> **What you are asked to do**
Every line in the following data that has "Systems" counts toward the total; state that total alone.

> **Supplied data**
============================================================

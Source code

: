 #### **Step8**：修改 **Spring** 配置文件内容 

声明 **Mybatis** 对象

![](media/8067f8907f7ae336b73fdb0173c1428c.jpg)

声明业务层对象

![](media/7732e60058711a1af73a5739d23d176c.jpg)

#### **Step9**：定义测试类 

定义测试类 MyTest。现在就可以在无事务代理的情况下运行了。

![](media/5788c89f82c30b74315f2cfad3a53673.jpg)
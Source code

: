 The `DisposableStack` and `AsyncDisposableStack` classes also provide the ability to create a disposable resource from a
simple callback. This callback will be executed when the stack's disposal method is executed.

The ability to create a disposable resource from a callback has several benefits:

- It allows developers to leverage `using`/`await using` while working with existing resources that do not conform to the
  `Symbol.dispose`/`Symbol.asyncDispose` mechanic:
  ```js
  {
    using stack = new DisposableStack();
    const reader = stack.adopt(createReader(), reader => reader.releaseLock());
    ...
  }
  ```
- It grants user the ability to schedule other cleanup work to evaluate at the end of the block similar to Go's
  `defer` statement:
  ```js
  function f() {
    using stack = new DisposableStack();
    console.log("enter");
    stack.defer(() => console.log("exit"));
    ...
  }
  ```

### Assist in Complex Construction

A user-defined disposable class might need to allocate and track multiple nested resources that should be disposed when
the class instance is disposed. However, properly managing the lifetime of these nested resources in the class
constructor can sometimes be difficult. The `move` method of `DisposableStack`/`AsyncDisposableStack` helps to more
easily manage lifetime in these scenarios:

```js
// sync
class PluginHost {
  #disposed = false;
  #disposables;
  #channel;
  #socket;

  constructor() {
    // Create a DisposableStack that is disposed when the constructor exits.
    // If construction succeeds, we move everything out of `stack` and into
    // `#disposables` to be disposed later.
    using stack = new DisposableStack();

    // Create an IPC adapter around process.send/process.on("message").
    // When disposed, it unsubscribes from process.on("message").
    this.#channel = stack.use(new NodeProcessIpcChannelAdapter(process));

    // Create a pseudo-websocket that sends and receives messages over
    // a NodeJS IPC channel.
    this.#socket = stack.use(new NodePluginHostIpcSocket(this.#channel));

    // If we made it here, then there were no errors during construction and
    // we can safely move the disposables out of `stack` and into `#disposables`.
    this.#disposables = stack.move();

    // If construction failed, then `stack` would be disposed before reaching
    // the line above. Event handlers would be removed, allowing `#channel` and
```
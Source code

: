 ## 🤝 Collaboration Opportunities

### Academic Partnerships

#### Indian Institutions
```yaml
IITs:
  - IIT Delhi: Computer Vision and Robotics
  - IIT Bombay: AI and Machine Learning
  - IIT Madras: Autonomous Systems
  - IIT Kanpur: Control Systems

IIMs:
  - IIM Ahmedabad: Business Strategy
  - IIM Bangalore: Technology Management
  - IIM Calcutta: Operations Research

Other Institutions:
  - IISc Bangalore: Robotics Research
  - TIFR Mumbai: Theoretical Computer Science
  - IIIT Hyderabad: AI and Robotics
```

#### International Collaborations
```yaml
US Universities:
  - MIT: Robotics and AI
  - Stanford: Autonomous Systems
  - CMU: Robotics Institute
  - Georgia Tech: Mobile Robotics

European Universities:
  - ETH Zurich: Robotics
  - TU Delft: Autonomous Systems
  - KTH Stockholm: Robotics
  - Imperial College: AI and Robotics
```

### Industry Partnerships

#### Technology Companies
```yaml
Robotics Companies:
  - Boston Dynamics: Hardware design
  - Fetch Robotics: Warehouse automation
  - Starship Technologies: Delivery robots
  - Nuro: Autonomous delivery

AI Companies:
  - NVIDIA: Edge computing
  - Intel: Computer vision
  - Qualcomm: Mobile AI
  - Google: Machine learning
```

============================================================

> **Written response**
4